What you need to do:
The entries are to be repeated exactly, with all pictures omitted.

####

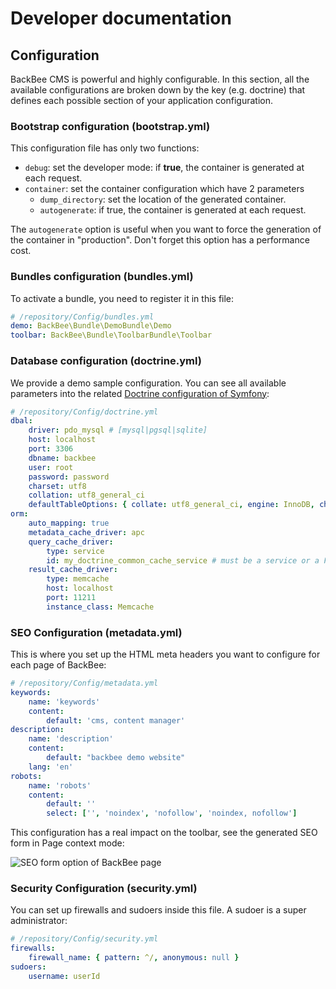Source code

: # Developer documentation

## Configuration

BackBee CMS is powerful and highly configurable.
In this section, all the available configurations are broken down by the key (e.g. doctrine) that defines each possible section of your application configuration.

### Bootstrap configuration (bootstrap.yml)

This configuration file has only two functions:

* ``debug``: set the developer mode: if **true**, the container is generated at each request.
* ``container``: set the container configuration which have 2 parameters
    * ``dump_directory``: set the location of the generated container.
    * ``autogenerate``: if true, the container is generated at each request.

The ``autogenerate`` option is useful when you want to force the generation of the container in "production". Don't forget this option has a performance cost.

### Bundles configuration (bundles.yml)

To activate a bundle, you need to register it in this file:

```yaml
# /repository/Config/bundles.yml
demo: BackBee\Bundle\DemoBundle\Demo
toolbar: BackBee\Bundle\ToolbarBundle\Toolbar

```

### Database configuration (doctrine.yml)

We provide a demo sample configuration. You can see all available parameters into the related [Doctrine configuration of Symfony](http://symfony.com/doc/current/reference/configuration/doctrine.html):

```yaml
# /repository/Config/doctrine.yml
dbal:
    driver: pdo_mysql # [mysql|pgsql|sqlite]
    host: localhost
    port: 3306
    dbname: backbee
    user: root
    password: password
    charset: utf8
    collation: utf8_general_ci
    defaultTableOptions: { collate: utf8_general_ci, engine: InnoDB, charset: utf8 }
orm:
    auto_mapping: true
    metadata_cache_driver: apc
    query_cache_driver:
        type: service
        id: my_doctrine_common_cache_service # must be a service or a FQCN
    result_cache_driver:
        type: memcache
        host: localhost
        port: 11211
        instance_class: Memcache

```

### SEO Configuration (metadata.yml)

This is where you set up the HTML meta headers you want to configure for each page of BackBee:

```yaml
# /repository/Config/metadata.yml
keywords:
    name: 'keywords'
    content:
        default: 'cms, content manager'
description:
    name: 'description'
    content:
        default: "backbee demo website"
    lang: 'en'
robots:
    name: 'robots'
    content:
        default: ''
        select: ['', 'noindex', 'nofollow', 'noindex, nofollow']

```

This configuration has a real impact on the toolbar, see the generated SEO form in Page context mode:

![SEO form option of BackBee page](http://i.imgur.com/hpUmrob.png)

### Security Configuration (security.yml)

You can set up firewalls and sudoers inside this file. A sudoer is a super administrator:

```yaml
# /repository/Config/security.yml
firewalls:
    firewall_name: { pattern: ^/, anonymous: null }
sudoers:
    username: userId

```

####

Completed exercise:
Source code

: # Developer documentation

## Configuration

BackBee CMS is powerful and highly configurable.
In this section, all the available configurations are broken down by the key (e.g. doctrine) that defines each possible section of your application configuration.

### Bootstrap configuration (bootstrap.yml)

This configuration file has only two functions:

* ``debug``: set the developer mode: if **true**, the container is generated at each request.
* ``container``: set the container configuration which have 2 parameters
    * ``dump_directory``: set the location of the generated container.
    * ``autogenerate``: if true, the container is generated at each request.

The ``autogenerate`` option is useful when you want to force the generation of the container in "production". Don't forget this option has a performance cost.

### Bundles configuration (bundles.yml)

To activate a bundle, you need to register it in this file:

```yaml
# /repository/Config/bundles.yml
demo: BackBee\Bundle\DemoBundle\Demo
toolbar: BackBee\Bundle\ToolbarBundle\Toolbar

```

### Database configuration (doctrine.yml)

We provide a demo sample configuration. You can see all available parameters into the related [Doctrine configuration of Symfony](http://symfony.com/doc/current/reference/configuration/doctrine.html):

```yaml
# /repository/Config/doctrine.yml
dbal:
    driver: pdo_mysql # [mysql|pgsql|sqlite]
    host: localhost
    port: 3306
    dbname: backbee
    user: root
    password: password
    charset: utf8
    collation: utf8_general_ci
    defaultTableOptions: { collate: utf8_general_ci, engine: InnoDB, charset: utf8 }
orm:
    auto_mapping: true
    metadata_cache_driver: apc
    query_cache_driver:
        type: service
        id: my_doctrine_common_cache_service # must be a service or a FQCN
    result_cache_driver:
        type: memcache
        host: localhost
        port: 11211
        instance_class: Memcache

```

### SEO Configuration (metadata.yml)

This is where you set up the HTML meta headers you want to configure for each page of BackBee:

```yaml
# /repository/Config/metadata.yml
keywords:
    name: 'keywords'
    content:
        default: 'cms, content manager'
description:
    name: 'description'
    content:
        default: "backbee demo website"
    lang: 'en'
robots:
    name: 'robots'
    content:
        default: ''
        select: ['', 'noindex', 'nofollow', 'noindex, nofollow']

```

This configuration has a real impact on the toolbar, see the generated SEO form in Page context mode:

![SEO form option of BackBee page](http://i.imgur.com/hpUmrob.png)

### Security Configuration (security.yml)

You can set up firewalls and sudoers inside this file. A sudoer is a super administrator:

```yaml
# /repository/Config/security.yml
firewalls:
    firewall_name: { pattern: ^/, anonymous: null }
sudoers:
    username: userId

```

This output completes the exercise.